Starting from Granada’s Plaza Nueva and ascending the sloppy Gomérez Street, once crossed Granates door, going even a little further, it’s Generalife Boulevard. It’s mandatory to stop a few seconds just to catch breath again. Looking up from the ground, on the right, across the street, stands Washington Irving Hotel. A semi-abandoned ruin.
One day, not long ago, closed its doors. In the late nineties, was a bustling three-star hotel, conveniently located within the grounds of the Alhambra. In better times, during sixties and seventies, costumers, mostly American, were going back and forth and about thirty employees worked in the establishment. In ancient reception desk requested accommodation the painter Fortuny and American writer Helen Nicholson. Earlier in that same space, an inn existed since the seventeenth century. It was called Siete Suelos, the Seven Floors. And it is said that there were to stay much of the romantic authors who visited Granada, including, in 1829, American writer who ever after named the hotel, before he was granted permission to overnight at Nasrid palaces.
While at the sidewalk, hotel name letters are dropping, in front a plaque by Justice Door and a bronze statue recall the writer's stay in Granada. Irving had already published some of his works, including The Legend of Sleepy Hollow, when, during a stay in Paris in the winter of 1826, received from Alexander Hill Everett, U.S. ambassador accredited in Spain, an invitation to visit him in Madrid. The ambassador had an impressive library about Spanish history that fascinated Irving. From his inquiries, study and curiosity about the peninsula bloom the seed that would forge the basis of several of his novels.

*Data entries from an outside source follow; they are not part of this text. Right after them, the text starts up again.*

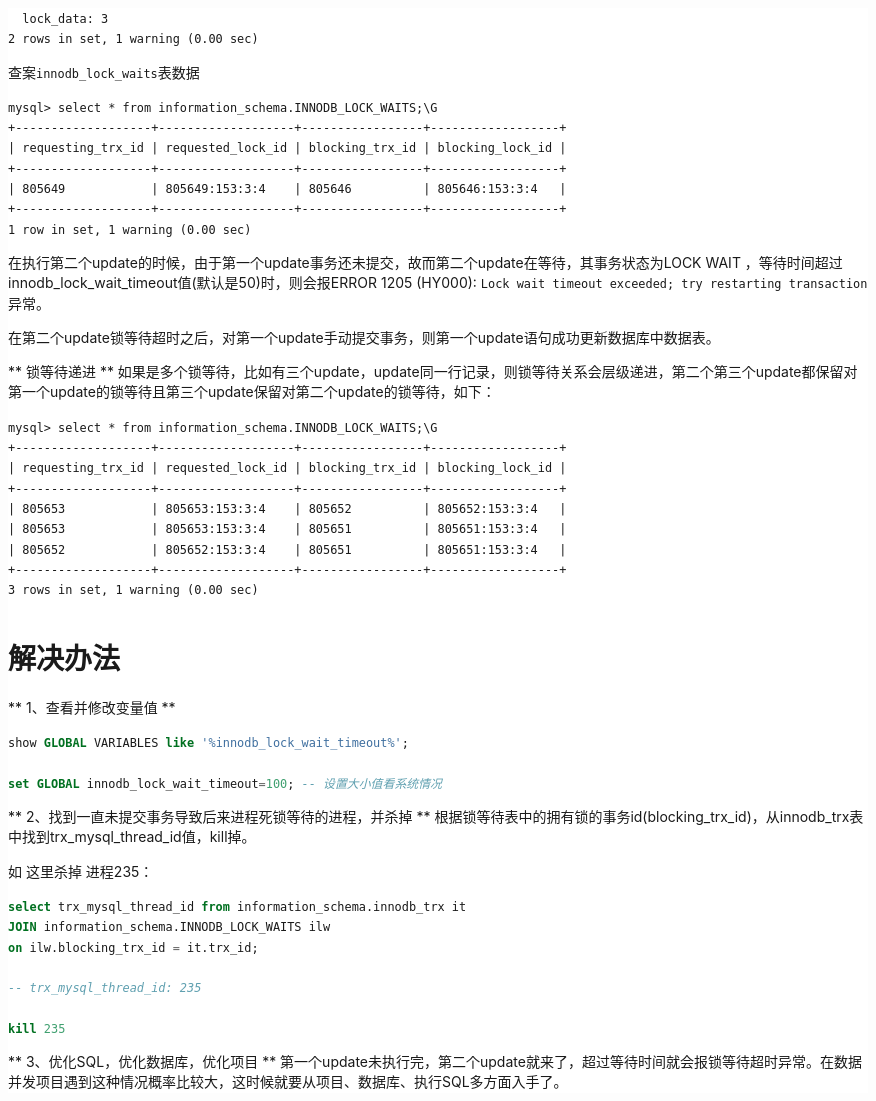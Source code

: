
 ```
  lock_data: 3
2 rows in set, 1 warning (0.00 sec)
```

查案`innodb_lock_waits`表数据
```
mysql> select * from information_schema.INNODB_LOCK_WAITS;\G
+-------------------+-------------------+-----------------+------------------+
| requesting_trx_id | requested_lock_id | blocking_trx_id | blocking_lock_id |
+-------------------+-------------------+-----------------+------------------+
| 805649            | 805649:153:3:4    | 805646          | 805646:153:3:4   |
+-------------------+-------------------+-----------------+------------------+
1 row in set, 1 warning (0.00 sec)
```

在执行第二个update的时候，由于第一个update事务还未提交，故而第二个update在等待，其事务状态为LOCK WAIT ，等待时间超过innodb_lock_wait_timeout值(默认是50)时，则会报ERROR 1205 (HY000): `Lock wait timeout exceeded; try restarting transaction`异常。

在第二个update锁等待超时之后，对第一个update手动提交事务，则第一个update语句成功更新数据库中数据表。

** 锁等待递进 **
如果是多个锁等待，比如有三个update，update同一行记录，则锁等待关系会层级递进，第二个第三个update都保留对第一个update的锁等待且第三个update保留对第二个update的锁等待，如下：
```
mysql> select * from information_schema.INNODB_LOCK_WAITS;\G
+-------------------+-------------------+-----------------+------------------+
| requesting_trx_id | requested_lock_id | blocking_trx_id | blocking_lock_id |
+-------------------+-------------------+-----------------+------------------+
| 805653            | 805653:153:3:4    | 805652          | 805652:153:3:4   |
| 805653            | 805653:153:3:4    | 805651          | 805651:153:3:4   |
| 805652            | 805652:153:3:4    | 805651          | 805651:153:3:4   |
+-------------------+-------------------+-----------------+------------------+
3 rows in set, 1 warning (0.00 sec)
```

# 解决办法
** 1、查看并修改变量值 **
```SQL
show GLOBAL VARIABLES like '%innodb_lock_wait_timeout%';

set GLOBAL innodb_lock_wait_timeout=100; -- 设置大小值看系统情况
```

** 2、找到一直未提交事务导致后来进程死锁等待的进程，并杀掉 **
根据锁等待表中的拥有锁的事务id(blocking_trx_id)，从innodb_trx表中找到trx_mysql_thread_id值，kill掉。

如 这里杀掉 进程235：
```SQL
select trx_mysql_thread_id from information_schema.innodb_trx it 
JOIN information_schema.INNODB_LOCK_WAITS ilw 
on ilw.blocking_trx_id = it.trx_id;

-- trx_mysql_thread_id: 235

kill 235
```

** 3、优化SQL，优化数据库，优化项目 **
第一个update未执行完，第二个update就来了，超过等待时间就会报锁等待超时异常。在数据并发项目遇到这种情况概率比较大，这时候就要从项目、数据库、执行SQL多方面入手了。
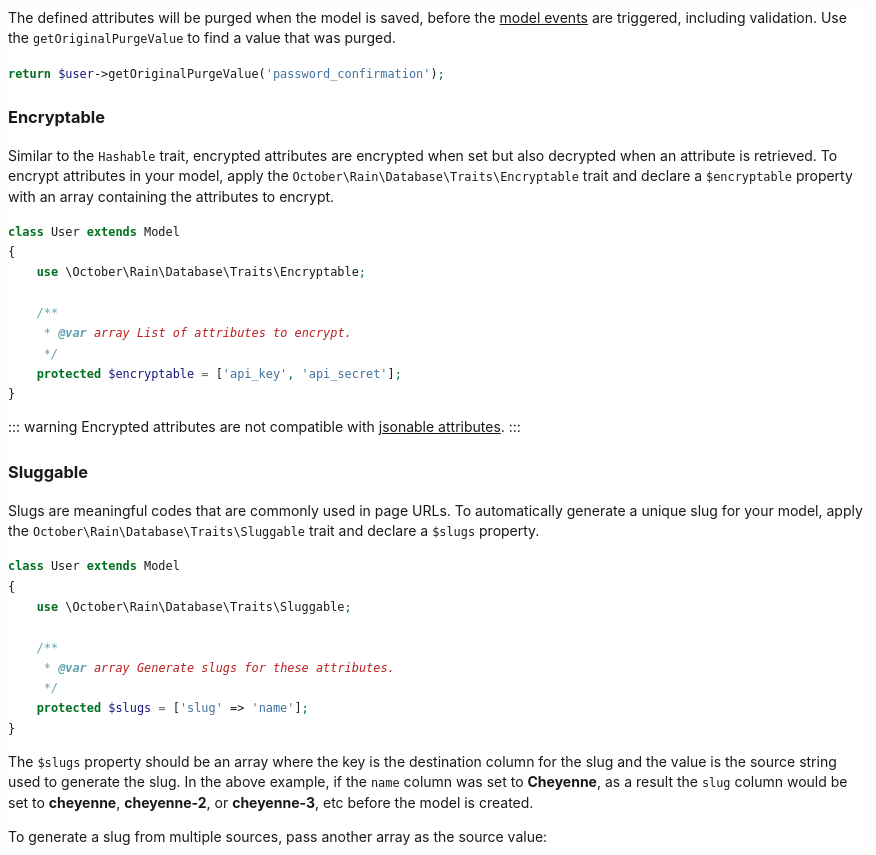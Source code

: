 The defined attributes will be purged when the model is saved, before the [model events](../system/models.md) are triggered, including validation. Use the `getOriginalPurgeValue` to find a value that was purged.

```php
return $user->getOriginalPurgeValue('password_confirmation');
```

### Encryptable

Similar to the `Hashable` trait, encrypted attributes are encrypted when set but also decrypted when an attribute is retrieved. To encrypt attributes in your model, apply the `October\Rain\Database\Traits\Encryptable` trait and declare a `$encryptable` property with an array containing the attributes to encrypt.

```php
class User extends Model
{
    use \October\Rain\Database\Traits\Encryptable;

    /**
     * @var array List of attributes to encrypt.
     */
    protected $encryptable = ['api_key', 'api_secret'];
}
```

::: warning
Encrypted attributes are not compatible with [jsonable attributes](../system/models.md).
:::

### Sluggable

Slugs are meaningful codes that are commonly used in page URLs. To automatically generate a unique slug for your model, apply the `October\Rain\Database\Traits\Sluggable` trait and declare a `$slugs` property.

```php
class User extends Model
{
    use \October\Rain\Database\Traits\Sluggable;

    /**
     * @var array Generate slugs for these attributes.
     */
    protected $slugs = ['slug' => 'name'];
}
```

The `$slugs` property should be an array where the key is the destination column for the slug and the value is the source string used to generate the slug. In the above example, if the `name` column was set to **Cheyenne**, as a result the `slug` column would be set to **cheyenne**, **cheyenne-2**, or **cheyenne-3**, etc before the model is created.

To generate a slug from multiple sources, pass another array as the source value:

Irving, began using the vast documentation that was available to combine history and fiction, a prolific genre today.
Along his travels through Andalusia Irving had resided in Puerto de Santa Maria, in Cadiz bay, on the corner of San Bartolomé with Palacios streets, where he arrived on August 24 Bölh invited by the Faber family, related to the Osborne, before starting the journey that takes him to Granada. A marble slab in front of the building attests the event.

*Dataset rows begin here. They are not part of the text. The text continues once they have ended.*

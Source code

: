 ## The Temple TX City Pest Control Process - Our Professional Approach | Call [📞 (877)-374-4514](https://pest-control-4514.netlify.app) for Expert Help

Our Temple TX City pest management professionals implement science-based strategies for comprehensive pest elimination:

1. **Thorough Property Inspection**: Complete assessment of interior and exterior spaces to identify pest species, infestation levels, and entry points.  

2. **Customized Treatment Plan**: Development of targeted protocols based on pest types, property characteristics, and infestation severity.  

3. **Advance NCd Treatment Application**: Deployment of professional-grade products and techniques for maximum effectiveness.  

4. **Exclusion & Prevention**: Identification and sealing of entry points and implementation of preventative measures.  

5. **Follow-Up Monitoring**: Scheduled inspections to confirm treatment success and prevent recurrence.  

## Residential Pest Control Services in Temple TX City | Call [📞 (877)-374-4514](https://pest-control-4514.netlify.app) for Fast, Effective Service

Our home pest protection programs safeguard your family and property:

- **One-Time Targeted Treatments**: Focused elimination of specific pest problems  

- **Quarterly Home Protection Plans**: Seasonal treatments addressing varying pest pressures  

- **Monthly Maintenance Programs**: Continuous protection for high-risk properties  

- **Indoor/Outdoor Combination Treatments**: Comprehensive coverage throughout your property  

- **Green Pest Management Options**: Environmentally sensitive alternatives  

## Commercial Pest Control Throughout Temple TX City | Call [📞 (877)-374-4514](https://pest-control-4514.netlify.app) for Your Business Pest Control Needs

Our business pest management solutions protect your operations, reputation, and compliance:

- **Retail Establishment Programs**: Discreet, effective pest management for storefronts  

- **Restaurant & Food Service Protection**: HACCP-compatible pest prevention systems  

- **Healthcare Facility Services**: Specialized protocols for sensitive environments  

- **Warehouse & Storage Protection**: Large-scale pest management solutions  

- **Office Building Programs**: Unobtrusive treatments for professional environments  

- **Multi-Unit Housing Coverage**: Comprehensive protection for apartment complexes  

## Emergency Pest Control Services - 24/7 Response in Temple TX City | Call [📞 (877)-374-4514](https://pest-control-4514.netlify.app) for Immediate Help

In 1829 he obtained permission to reside in the same Alhambra, even inhabited at that time. He wanted to remain at the scene of his stories, as he himself said to get some writings that connect with the place. He stayed in a room of the Nasrid palaces, close to Comares Tower where another plaque commemorate it
But that same year, 1829, he was called to the American legation in London. Irving could not decline the offer and the same month of July he left for London. In January he had published the first of his works on Spain: The Life and Voyages of Christopher Columbus. During his London stay Irving outlined the rest of his novels devoted to peninsular history: Chronicles of the Conquest of Granada, Voyages and Discoveries of the Companions of Columbus and Tales of the Alhambra, the latter published simultaneously in the United States and Britain. Washington Irving even returned to Spain as ambassador from 1842 to 1846, the year in which definitely would return to his home in Sunnyside, New York.

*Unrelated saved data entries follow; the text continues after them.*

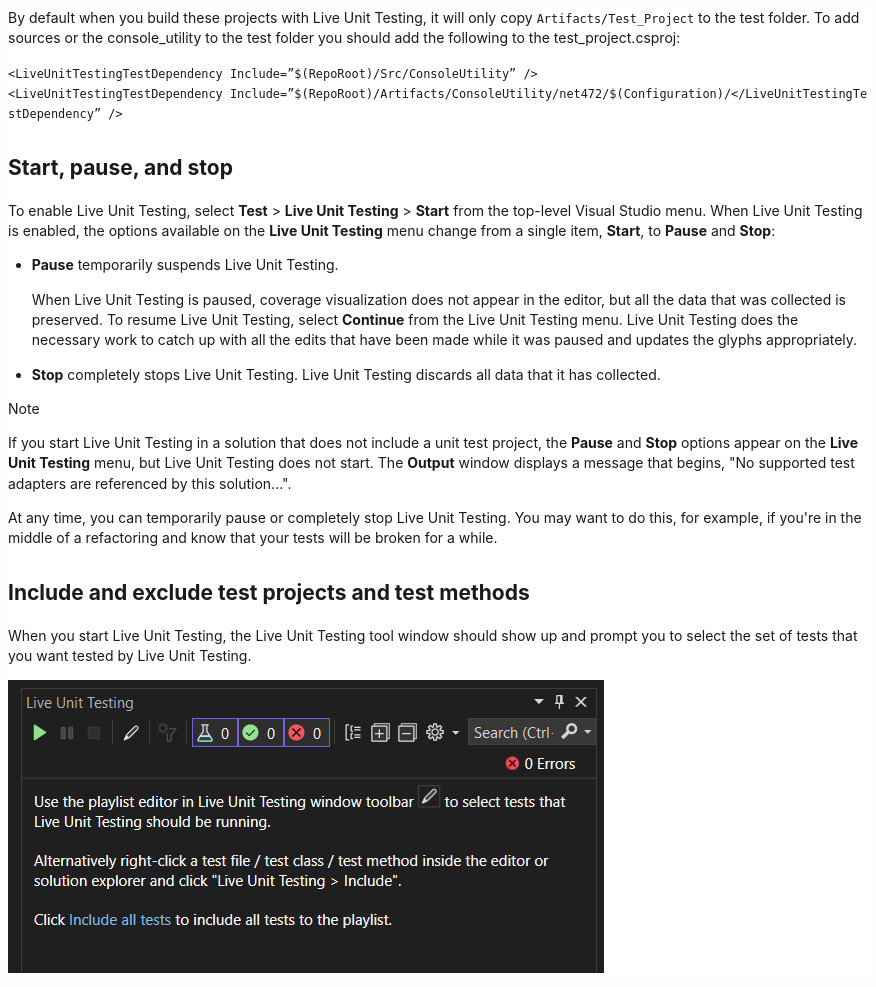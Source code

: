 By default when you build these projects with Live Unit Testing, it will only copy `Artifacts/Test_Project` to the test folder. To add sources or the console_utility to the test folder you should add the following to the test_project.csproj:

```
<LiveUnitTestingTestDependency Include=”$(RepoRoot)/Src/ConsoleUtility” />
<LiveUnitTestingTestDependency Include=”$(RepoRoot)/Artifacts/ConsoleUtility/net472/$(Configuration)/</LiveUnitTestingTestDependency” />
```

## Start, pause, and stop

To enable Live Unit Testing, select **Test** > **Live Unit Testing** > **Start** from the top-level Visual Studio menu. When Live Unit Testing is enabled, the options available on the **Live Unit Testing** menu change from a single item, **Start**, to **Pause** and **Stop**:

- **Pause** temporarily suspends Live Unit Testing.

  When Live Unit Testing is paused, coverage visualization does not appear in the editor, but all the data that was collected is preserved. To resume Live Unit Testing, select **Continue** from the Live Unit Testing menu. Live Unit Testing does the necessary work to catch up with all the edits that have been made while it was paused and updates the glyphs appropriately.

- **Stop** completely stops Live Unit Testing. Live Unit Testing discards all data that it has collected.

> [!NOTE]
> If you start Live Unit Testing in a solution that does not include a unit test project, the **Pause** and **Stop** options appear on the **Live Unit Testing** menu, but Live Unit Testing does not start. The **Output** window displays a message that begins, "No supported test adapters are referenced by this solution...".

At any time, you can temporarily pause or completely stop Live Unit Testing. You may want to do this, for example, if you're in the middle of a refactoring and know that your tests will be broken for a while.

## Include and exclude test projects and test methods

When you start Live Unit Testing, the Live Unit Testing tool window should show up and prompt you to select the set of tests that you want tested by Live Unit Testing.

![Tool window shown when Live Unit Testing starts for the first time](./media/lut-v2/Start-LUT-ToolWindow.png)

His Spanish works have been widely distributed, but none of them at the level of Tales of the Alhambra, written in the style of the above on a solid historical basis and on a line that sometimes recalls the stories read in Arabic Nights. Tales of the Alhambra seem a souvenir on the shelves of Granada’s Alcaicería and Bibarrambla shops, where a cover has the same title in German, along with others in French, Japanese or Russian. A nineteenth-century bestseller even for sale.